Masyarakat yang namanya dicatut oleh parpol sebaiknya membawa kasus tersebut ke ranah pidana.
Bisa digugat pidana
Pengajar politik Universitas Sam Ratulangi, Manado, Ferry Daud Liando, mengatakan, masyarakat yang namanya dicatut oleh parpol sebaiknya membawa kasus tersebut ke ranah pidana. Sebab, pencatutan nama merupakan bentuk penyalahgunaan dokumen kependudukan. Apalagi saat mengunggah data keanggotaan, parpol harus mengunggah salinan kartu tanda penduduk elektronik (KTP-el) ke Sipol. Hukum pemilu saat ini masih terbatas pada administratif sehingga sulit memberikan efek jera.
”Nama-nama parpol dibuka ke publik pun tidak banyak berdampak karena parpol sekarang banyak yang tidak tahu malu. Bisa saja mereka berdalih ada kesalahan input data,” katanya.
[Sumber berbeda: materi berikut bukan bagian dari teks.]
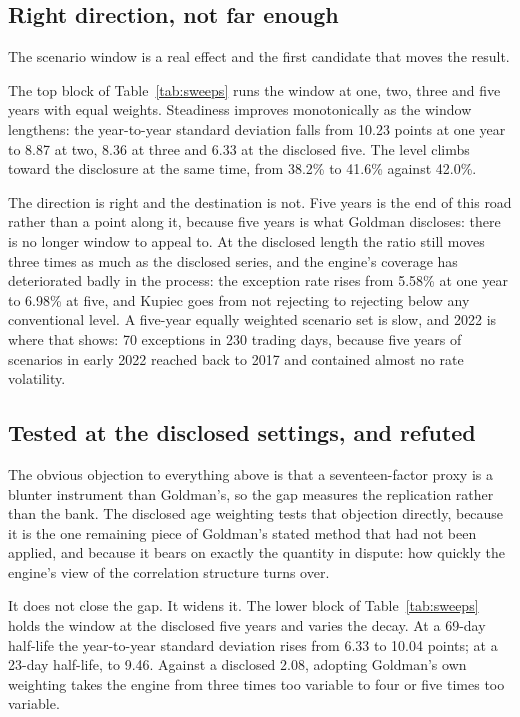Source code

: \subsection{Right direction, not far enough}

The scenario window is a real effect and the first candidate that moves the
result.

The top block of Table~\ref{tab:sweeps} runs the window at one, two, three and
five years with equal weights. Steadiness improves monotonically as the window
lengthens: the year-to-year standard deviation falls from 10.23 points at one
year to 8.87 at two, 8.36 at three and 6.33 at the disclosed five. The level
climbs toward the disclosure at the same time, from 38.2\% to 41.6\% against
42.0\%.



The direction is right and the destination is not. Five years is the end of
this road rather than a point along it, because five years is what Goldman
discloses: there is no longer window to appeal to. At the disclosed length
the ratio still moves three times as much as the disclosed series, and the
engine's coverage has deteriorated badly in the process: the exception rate
rises from 5.58\% at one year to 6.98\% at five, and Kupiec goes from not
rejecting to rejecting below any conventional level. A five-year equally
weighted scenario set is slow, and 2022 is where that shows: 70 exceptions in
230 trading days, because five years of scenarios in early 2022 reached back
to 2017 and contained almost no rate volatility.

\subsection{Tested at the disclosed settings, and refuted}

The obvious objection to everything above is that a seventeen-factor proxy is a
blunter instrument than Goldman's, so the gap measures the replication rather
than the bank. The disclosed age weighting tests that objection directly,
because it is the one remaining piece of Goldman's stated method that had not
been applied, and because it bears on exactly the quantity in dispute: how
quickly the engine's view of the correlation structure turns over.

It does not close the gap. It widens it. The lower block of
Table~\ref{tab:sweeps} holds the window at the disclosed five years and varies
the decay. At a 69-day half-life the year-to-year standard deviation rises from
6.33 to 10.04 points; at a 23-day half-life, to 9.46. Against a disclosed 2.08,
adopting Goldman's own weighting takes the engine from three times too variable
to four or five times too variable.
Menurut Ferry, terus berulangnya pencatutan nama dalam keangotaan parpol disebebkan, antara lain, jumlah parpol yang terlalu banyak sehingga sulit mencari anggota dan pengurus. Selain itu, masyarakat juga tidak percaya terhadap parpol sehingga mereka tidak tertarik menjadi anggota, apalagi pengurus.
”Data pribadi, termasuk KTP-el mudah tersebar dimana pun sehingga tidak sulit parpol mendapatkan untuk diunggah ke Sipol,” ujarnya.